(Dataset entries)
-- Opening Marker --

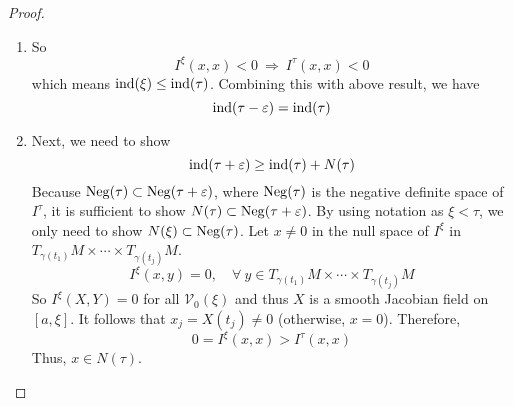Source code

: \begin{enumerate}[label=\arabic{*}.]
\begin{proof}
		\begin{enumerate}[label=(\arabic{*})]
			\item So
			\begin{equation*}
				I^\xi(x,x) < 0 ~\Rightarrow~I^\tau(x,x) < 0
			\end{equation*}
			which means $\operatorname{ind}(\xi) \leq \operatorname{ind}(\tau)$. Combining this with above result, we have
			\begin{equation*}
				\operatorname{ind}(\tau - \varepsilon) = \operatorname{ind}(\tau)
			\end{equation*}

			\item Next, we need to show
			\begin{equation*}
				\operatorname{ind}(\tau + \varepsilon) \geq \operatorname{ind}(\tau) + N(\tau)
			\end{equation*}
			Because $\operatorname{Neg}(\tau) \subset \operatorname{Neg}(\tau+\varepsilon)$, where $\operatorname{Neg}(\tau)$ is the negative definite space of $I^\tau$, it is sufficient to show $N(\tau) \subset \operatorname{Neg}(\tau + \varepsilon)$. By using notation as $\xi<\tau$, we only need to show $N(\xi) \subset \operatorname{Neg}(\tau)$. Let $x \neq 0$ in the null space of $I^\xi$ in $T_{\gamma(t_1)}M \times \cdots \times T_{\gamma(t_j)}M$.
			\begin{equation*}
				I^\xi(x,y) = 0,\quad \forall~y\in T_{\gamma(t_1)}M \times \cdots \times T_{\gamma(t_j)}M
			\end{equation*}
			So $I^\xi(X,Y) = 0$ for all $\mathcal{V}_0(\xi)$ and thus $X$ is a smooth Jacobian field on $[a,\xi]$. It follows that $x_j = X(t_j) \neq 0$ (otherwise, $x = 0$). Therefore,
			\begin{equation*}
				0 = I^\xi(x,x) > I^\tau(x,x)
			\end{equation*}
			Thus, $x \in N(\tau)$. \qedhere
		\end{enumerate}
	\end{proof}
	

\end{enumerate}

-- Closing Marker --

-- About this exercise --
When copying the entries, drop the images and keep every line exact.

-- Response to the task --
Source code

: \begin{enumerate}[label=\arabic{*}.]
\begin{proof}
		\begin{enumerate}[label=(\arabic{*})]
			\item So
			\begin{equation*}
				I^\xi(x,x) < 0 ~\Rightarrow~I^\tau(x,x) < 0
			\end{equation*}
			which means $\operatorname{ind}(\xi) \leq \operatorname{ind}(\tau)$. Combining this with above result, we have
			\begin{equation*}
				\operatorname{ind}(\tau - \varepsilon) = \operatorname{ind}(\tau)
			\end{equation*}

			\item Next, we need to show
			\begin{equation*}
				\operatorname{ind}(\tau + \varepsilon) \geq \operatorname{ind}(\tau) + N(\tau)
			\end{equation*}
			Because $\operatorname{Neg}(\tau) \subset \operatorname{Neg}(\tau+\varepsilon)$, where $\operatorname{Neg}(\tau)$ is the negative definite space of $I^\tau$, it is sufficient to show $N(\tau) \subset \operatorname{Neg}(\tau + \varepsilon)$. By using notation as $\xi<\tau$, we only need to show $N(\xi) \subset \operatorname{Neg}(\tau)$. Let $x \neq 0$ in the null space of $I^\xi$ in $T_{\gamma(t_1)}M \times \cdots \times T_{\gamma(t_j)}M$.
			\begin{equation*}
				I^\xi(x,y) = 0,\quad \forall~y\in T_{\gamma(t_1)}M \times \cdots \times T_{\gamma(t_j)}M
			\end{equation*}
			So $I^\xi(X,Y) = 0$ for all $\mathcal{V}_0(\xi)$ and thus $X$ is a smooth Jacobian field on $[a,\xi]$. It follows that $x_j = X(t_j) \neq 0$ (otherwise, $x = 0$). Therefore,
			\begin{equation*}
				0 = I^\xi(x,x) > I^\tau(x,x)
			\end{equation*}
			Thus, $x \in N(\tau)$. \qedhere
		\end{enumerate}
	\end{proof}
	

\end{enumerate}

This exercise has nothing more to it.